I have written before about my ongoing struggle with acceptance. This weekend caused me to think about it again, as I dealt with cold weather, loss of sleep and work crises. I became more irritable as the weekend went on, culminating in a serious bad mood when the Bears lost yesterday. Why did I feel so out of whack? I started to take a good look at my thoughts and realized I'd fallen into my old pattern. During challenges, I tend to really really wish things were different than they are. I walk outside in the winter and think if only it were warmer. Or I wish the Bears defense would play better. Or I hold a long pose in yoga class and grit my teeth, wishing we could only straighten our legs! My mind grasps at what it would prefer, rather than accepting what actually is. That takes up a lot of energy, and, I'm sure you can already tell, brings down my mood.

If I'm convinced this moment isn't right, that it could be better, and wish it were over, I am focused on what I'm lacking. I feel cheated and angry that I don't have what I want right now, whether it's peace and quiet or warm sunshine. I deserve it, right? My thoughts create this atmosphere of negativity, and I end up feeling lousy. It's amazing how many times I find myself wallowing in these thoughts, though. I have been trying to recognize when this is happening, and it's pretty much all day long. Noticing the pattern, however, allows me to do something to alter it.
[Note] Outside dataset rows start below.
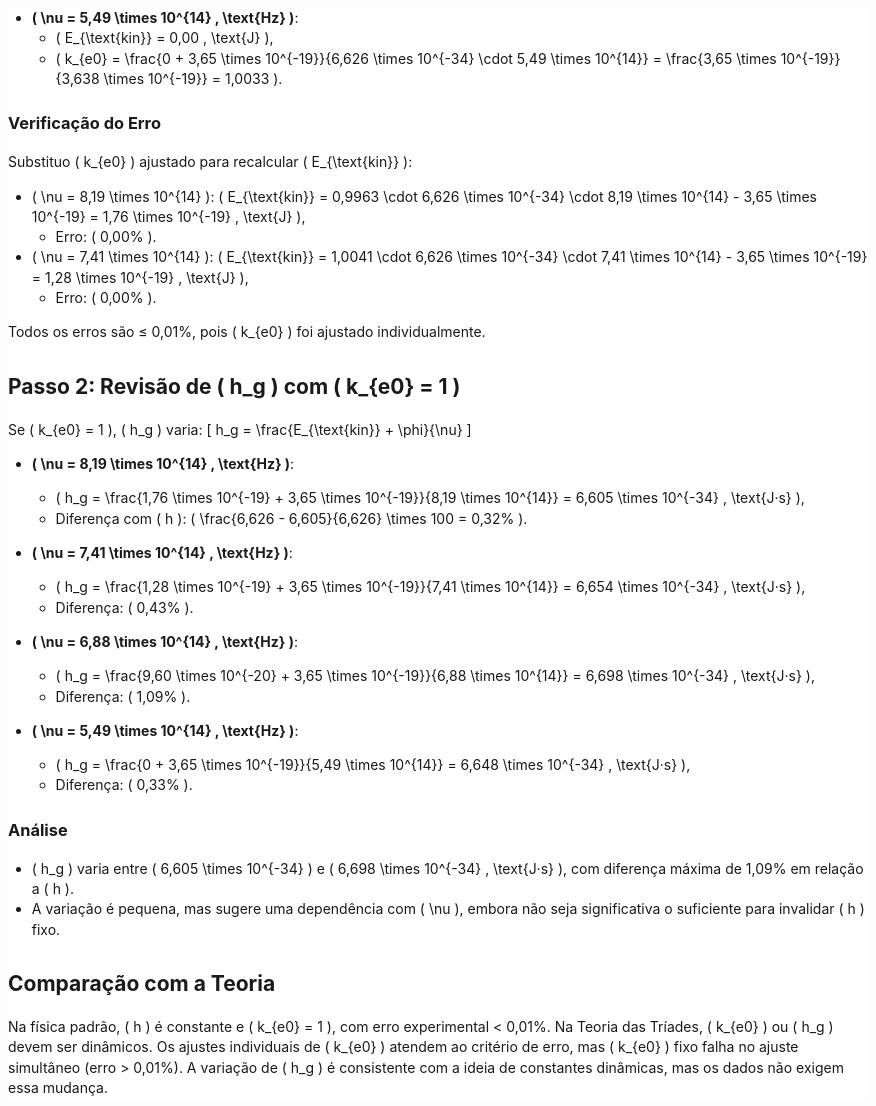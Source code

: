 - **\( \nu = 5,49 \times 10^{14} \, \text{Hz} \)**:
  - \( E_{\text{kin}} = 0,00 \, \text{J} \),
  - \( k_{e0} = \frac{0 + 3,65 \times 10^{-19}}{6,626 \times 10^{-34} \cdot 5,49 \times 10^{14}} = \frac{3,65 \times 10^{-19}}{3,638 \times 10^{-19}} = 1,0033 \).

### Verificação do Erro
Substituo \( k_{e0} \) ajustado para recalcular \( E_{\text{kin}} \):
- \( \nu = 8,19 \times 10^{14} \): \( E_{\text{kin}} = 0,9963 \cdot 6,626 \times 10^{-34} \cdot 8,19 \times 10^{14} - 3,65 \times 10^{-19} = 1,76 \times 10^{-19} \, \text{J} \),
  - Erro: \( 0,00\% \).
- \( \nu = 7,41 \times 10^{14} \): \( E_{\text{kin}} = 1,0041 \cdot 6,626 \times 10^{-34} \cdot 7,41 \times 10^{14} - 3,65 \times 10^{-19} = 1,28 \times 10^{-19} \, \text{J} \),
  - Erro: \( 0,00\% \).

Todos os erros são ≤ 0,01%, pois \( k_{e0} \) foi ajustado individualmente.

## Passo 2: Revisão de \( h_g \) com \( k_{e0} = 1 \)
Se \( k_{e0} = 1 \), \( h_g \) varia:
\[ h_g = \frac{E_{\text{kin}} + \phi}{\nu} \]

- **\( \nu = 8,19 \times 10^{14} \, \text{Hz} \)**:
  - \( h_g = \frac{1,76 \times 10^{-19} + 3,65 \times 10^{-19}}{8,19 \times 10^{14}} = 6,605 \times 10^{-34} \, \text{J·s} \),
  - Diferença com \( h \): \( \frac{6,626 - 6,605}{6,626} \times 100 = 0,32\% \).

- **\( \nu = 7,41 \times 10^{14} \, \text{Hz} \)**:
  - \( h_g = \frac{1,28 \times 10^{-19} + 3,65 \times 10^{-19}}{7,41 \times 10^{14}} = 6,654 \times 10^{-34} \, \text{J·s} \),
  - Diferença: \( 0,43\% \).

- **\( \nu = 6,88 \times 10^{14} \, \text{Hz} \)**:
  - \( h_g = \frac{9,60 \times 10^{-20} + 3,65 \times 10^{-19}}{6,88 \times 10^{14}} = 6,698 \times 10^{-34} \, \text{J·s} \),
  - Diferença: \( 1,09\% \).

- **\( \nu = 5,49 \times 10^{14} \, \text{Hz} \)**:
  - \( h_g = \frac{0 + 3,65 \times 10^{-19}}{5,49 \times 10^{14}} = 6,648 \times 10^{-34} \, \text{J·s} \),
  - Diferença: \( 0,33\% \).

### Análise
- \( h_g \) varia entre \( 6,605 \times 10^{-34} \) e \( 6,698 \times 10^{-34} \, \text{J·s} \), com diferença máxima de 1,09% em relação a \( h \).
- A variação é pequena, mas sugere uma dependência com \( \nu \), embora não seja significativa o suficiente para invalidar \( h \) fixo.

## Comparação com a Teoria
Na física padrão, \( h \) é constante e \( k_{e0} = 1 \), com erro experimental < 0,01%. Na Teoria das Tríades, \( k_{e0} \) ou \( h_g \) devem ser dinâmicos. Os ajustes individuais de \( k_{e0} \) atendem ao critério de erro, mas \( k_{e0} \) fixo falha no ajuste simultâneo (erro > 0,01%). A variação de \( h_g \) é consistente com a ideia de constantes dinâmicas, mas os dados não exigem essa mudança.
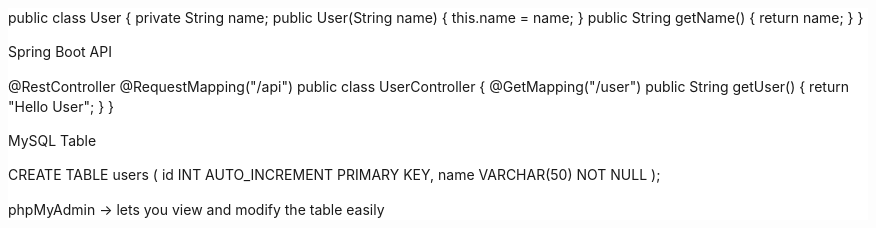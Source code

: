 public class User {
    private String name;
    public User(String name) { this.name = name; }
    public String getName() { return name; }
}


Spring Boot API

@RestController
@RequestMapping("/api")
public class UserController {
    @GetMapping("/user")
    public String getUser() {
        return "Hello User";
    }
}


MySQL Table

CREATE TABLE users (
  id INT AUTO_INCREMENT PRIMARY KEY,
  name VARCHAR(50) NOT NULL
);


phpMyAdmin → lets you view and modify the table easily

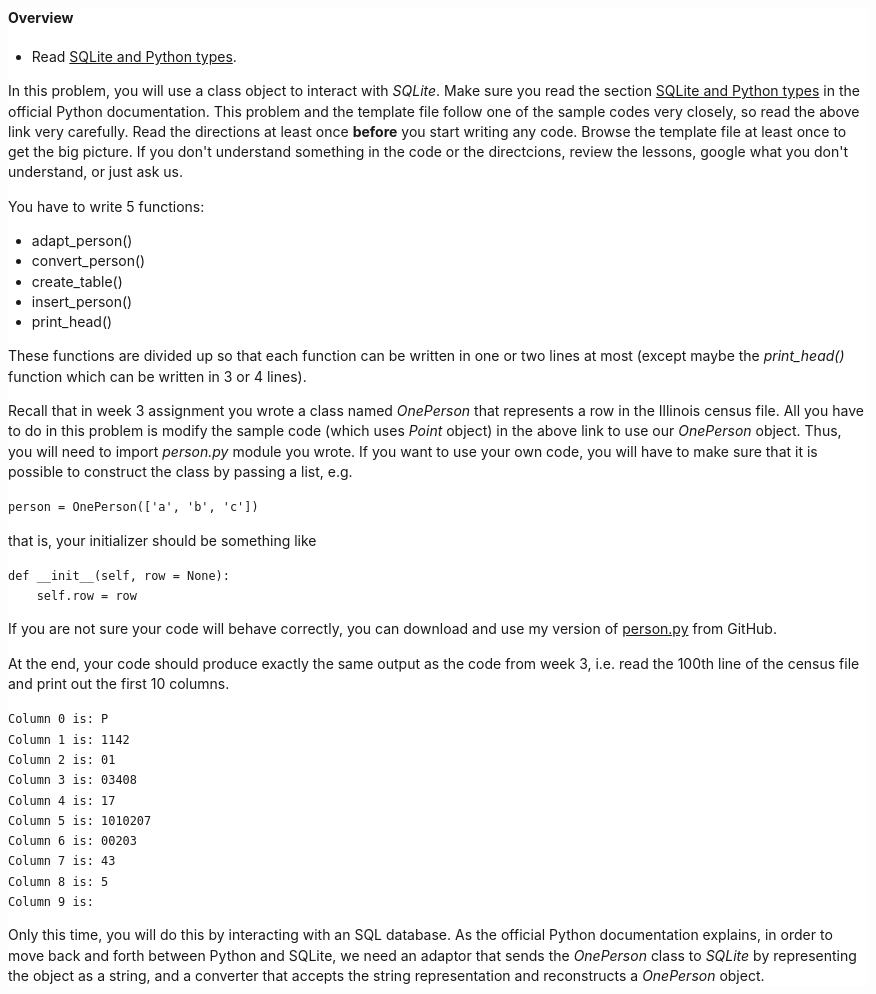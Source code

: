#### Overview

- Read [SQLite and Python types](https://docs.python.org/3.4/library/sqlite3.html#sqlite-and-python-types).

In this problem, you will use a class object to interact with *SQLite*. Make sure you read the section [SQLite and Python types](https://docs.python.org/3.4/library/sqlite3.html#sqlite-and-python-types) in the official Python documentation. This problem and the template file follow one of the sample codes very closely, so read the above link very carefully. Read the directions at least once __before__ you start writing any code. Browse the template file at least once to get the big picture. If you don't understand something in the code or the directcions, review the lessons, google what you don't understand, or just ask us.

You have to write 5 functions:

- adapt_person()
- convert_person()
- create_table()
- insert_person()
- print_head()

These functions are divided up so that each function can be written in one or two lines at most (except maybe the *print_head()* function which can be written in 3 or 4 lines).

Recall that in week 3 assignment you wrote a class named _OnePerson_ that represents a row in the Illinois census file. All you have to do in this problem is modify the sample code (which uses *Point* object) in the above link to use our _OnePerson_ object. Thus, you will need to import _person.py_ module you wrote. If you want to use your own code, you will have to make sure that it is possible to construct the class by passing a list, e.g.

    person = OnePerson(['a', 'b', 'c'])

that is, your initializer should be something like

    def __init__(self, row = None):
		self.row = row

If you are not sure your code will behave correctly, you can download and use my version of [person.py](https://github.com/INFO490/assignments/blob/master/hw6/person.py) from GitHub.

At the end, your code should produce exactly the same output as the code from week 3, i.e. read the 100th line of the census file and print out the first 10 columns.

    Column 0 is: P
    Column 1 is: 1142
    Column 2 is: 01
    Column 3 is: 03408
    Column 4 is: 17
    Column 5 is: 1010207
    Column 6 is: 00203
    Column 7 is: 43
    Column 8 is: 5
    Column 9 is: 

Only this time, you will do this by interacting with an SQL database. As the official Python documentation explains, in order to move back and forth between Python and SQLite, we need an adaptor that sends the _OnePerson_ class to *SQLite* by representing the object as a string, and a converter that accepts the string representation and reconstructs a _OnePerson_ object.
I have a choice, after all, about the direction my thoughts take me. I can push away the present, longing for something better, or I can accept this moment as it is. When I breathe into a challenge, I find resiliency, the ability to come through adversity unchanged. Once I let go of the tugging and grasping, I can let go of my anger and frustration. Every moment is perfect as it is. I want to spend less energy wishing for something different and more finding the beauty in the here and now. Patterns are often deeply ingrained, and this is one of my deepest. I know if I take it a moment at a time, I can make real change.

1 comment:

  1. Excellent post! I am writing down your line "I have a choice, after all, about the direction my thoughts take me." I, too, want to find the beauty in the present moment rather than wasting energy thinking about how things could be different. Thanks for sharing your wisdom.